(Saved data entries)
----

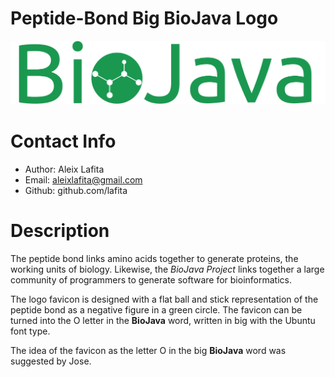 # Peptide-Bond Big BioJava Logo

![logo](logo.png)

# Contact Info

- Author: Aleix Lafita
- Email: aleixlafita@gmail.com
- Github: github.com/lafita

# Description

The peptide bond links amino acids together to generate proteins, the working units of biology. 
Likewise, the *BioJava Project* links together a large community of programmers to generate software for bioinformatics.

The logo favicon is designed with a flat ball and stick representation of the peptide bond as a negative figure in a green circle. 
The favicon can be turned into the O letter in the **BioJava** word, written in big with the Ubuntu font type.

The idea of the favicon as the letter O in the big **BioJava** word was suggested by Jose.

----

### Problem to work on
Please give the entries above again exactly as written, leaving out any pictures.

### Solved problem
 # Peptide-Bond Big BioJava Logo

![logo](logo.png)

# Contact Info

- Author: Aleix Lafita
- Email: aleixlafita@gmail.com
- Github: github.com/lafita

# Description

The peptide bond links amino acids together to generate proteins, the working units of biology. 
Likewise, the *BioJava Project* links together a large community of programmers to generate software for bioinformatics.

The logo favicon is designed with a flat ball and stick representation of the peptide bond as a negative figure in a green circle. 
The favicon can be turned into the O letter in the **BioJava** word, written in big with the Ubuntu font type.

The idea of the favicon as the letter O in the big **BioJava** word was suggested by Jose.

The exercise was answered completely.